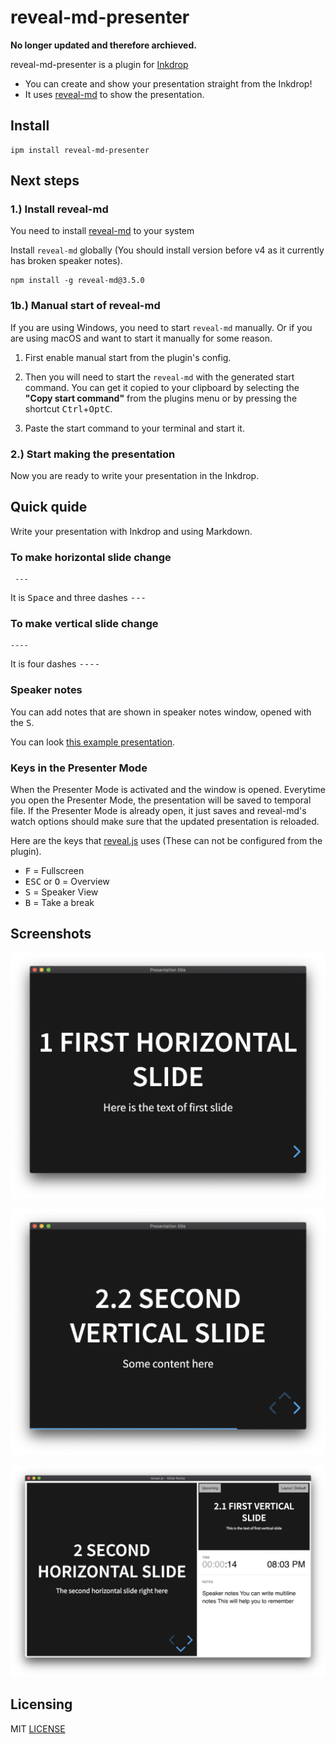 # reveal-md-presenter

**No longer updated and therefore archieved.**

reveal-md-presenter is a plugin for [Inkdrop](https://www.inkdrop.app/)

- You can create and show your presentation straight from the Inkdrop!
- It uses [reveal-md](https://github.com/webpro/reveal-md) to show the presentation.

## Install

```
ipm install reveal-md-presenter
```

## Next steps


### 1.) Install reveal-md
You need to install [reveal-md](https://github.com/webpro/reveal-md) to your system

Install `reveal-md` globally (You should install version before v4 as it currently has broken speaker notes).
```
npm install -g reveal-md@3.5.0
```

### 1b.) Manual start of reveal-md
If you are using Windows, you need to start `reveal-md` manually. Or if you are using macOS and want to start it manually for some reason.

1. First enable manual start from the plugin's config.

2. Then you will need to start the `reveal-md` with the generated start command. You can get it copied to your clipboard by selecting the **"Copy start command"** from the plugins menu or by pressing the shortcut <kbd>Ctrl</kbd>+<kbd>Opt</kbd><kbd>C</kbd>.

3. Paste the start command to your terminal and start it.

### 2.) Start making the presentation

Now you are ready to write your presentation in the Inkdrop.

## Quick quide

Write your presentation with Inkdrop and using Markdown.

### To make horizontal slide change
```
 ---
```
It is <kbd>Space</kbd> and three dashes <kbd>-</kbd><kbd>-</kbd><kbd>-</kbd>

### To make vertical slide change

```
----
```
It is four dashes <kbd>-</kbd><kbd>-</kbd><kbd>-</kbd><kbd>-</kbd>

### Speaker notes

You can add notes that are shown in speaker notes window, opened with the <kbd>S</kbd>.

You can look [this example presentation](/demo/example.md).

### Keys in the Presenter Mode

When the Presenter Mode is activated and the window is opened.
Everytime you open the Presenter Mode, the presentation will be saved to temporal file. If the Presenter Mode is already open, it just saves and reveal-md's watch options should make sure that the updated presentation is reloaded.

Here are the keys that [reveal.js](https://github.com/hakimel/reveal.js) uses (These can not be configured
from the plugin).
- <kbd>F</kbd> = Fullscreen
- <kbd>ESC</kbd> or <kbd>O</kbd> = Overview
- <kbd>S</kbd> = Speaker View
- <kbd>B</kbd> = Take a break

## Screenshots

![Horizontal slide](https://raw.githubusercontent.com/skipadu/reveal-md-presenter/master/docs/horizontal-slide.png "Horizontal slide")

![Vertical slide](https://raw.githubusercontent.com/skipadu/reveal-md-presenter/master/docs/vertical-slide.png "Vertical slide")

![Speaker notes](https://raw.githubusercontent.com/skipadu/reveal-md-presenter/master/docs/speaker-notes.png "Speaker notes")

## Licensing

MIT [LICENSE](https://raw.githubusercontent.com/skipadu/reveal-md-presenter/master/LICENSE)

+ + + + + + +

EXERCISE GOAL: Set down the material once more, exactly, with the pictures omitted.

REPLY TO THE TASK:
 # reveal-md-presenter

**No longer updated and therefore archieved.**

reveal-md-presenter is a plugin for [Inkdrop](https://www.inkdrop.app/)

- You can create and show your presentation straight from the Inkdrop!
- It uses [reveal-md](https://github.com/webpro/reveal-md) to show the presentation.

## Install

```
ipm install reveal-md-presenter
```

## Next steps


### 1.) Install reveal-md
You need to install [reveal-md](https://github.com/webpro/reveal-md) to your system

Install `reveal-md` globally (You should install version before v4 as it currently has broken speaker notes).
```
npm install -g reveal-md@3.5.0
```

### 1b.) Manual start of reveal-md
If you are using Windows, you need to start `reveal-md` manually. Or if you are using macOS and want to start it manually for some reason.

1. First enable manual start from the plugin's config.

2. Then you will need to start the `reveal-md` with the generated start command. You can get it copied to your clipboard by selecting the **"Copy start command"** from the plugins menu or by pressing the shortcut <kbd>Ctrl</kbd>+<kbd>Opt</kbd><kbd>C</kbd>.

3. Paste the start command to your terminal and start it.

### 2.) Start making the presentation

Now you are ready to write your presentation in the Inkdrop.

## Quick quide

Write your presentation with Inkdrop and using Markdown.

### To make horizontal slide change
```
 ---
```
It is <kbd>Space</kbd> and three dashes <kbd>-</kbd><kbd>-</kbd><kbd>-</kbd>

### To make vertical slide change

```
----
```
It is four dashes <kbd>-</kbd><kbd>-</kbd><kbd>-</kbd><kbd>-</kbd>

### Speaker notes

You can add notes that are shown in speaker notes window, opened with the <kbd>S</kbd>.

You can look [this example presentation](/demo/example.md).

### Keys in the Presenter Mode

When the Presenter Mode is activated and the window is opened.
Everytime you open the Presenter Mode, the presentation will be saved to temporal file. If the Presenter Mode is already open, it just saves and reveal-md's watch options should make sure that the updated presentation is reloaded.

Here are the keys that [reveal.js](https://github.com/hakimel/reveal.js) uses (These can not be configured
from the plugin).
- <kbd>F</kbd> = Fullscreen
- <kbd>ESC</kbd> or <kbd>O</kbd> = Overview
- <kbd>S</kbd> = Speaker View
- <kbd>B</kbd> = Take a break

## Screenshots

![Horizontal slide](https://raw.githubusercontent.com/skipadu/reveal-md-presenter/master/docs/horizontal-slide.png "Horizontal slide")

![Vertical slide](https://raw.githubusercontent.com/skipadu/reveal-md-presenter/master/docs/vertical-slide.png "Vertical slide")

![Speaker notes](https://raw.githubusercontent.com/skipadu/reveal-md-presenter/master/docs/speaker-notes.png "Speaker notes")

## Licensing

MIT [LICENSE](https://raw.githubusercontent.com/skipadu/reveal-md-presenter/master/LICENSE)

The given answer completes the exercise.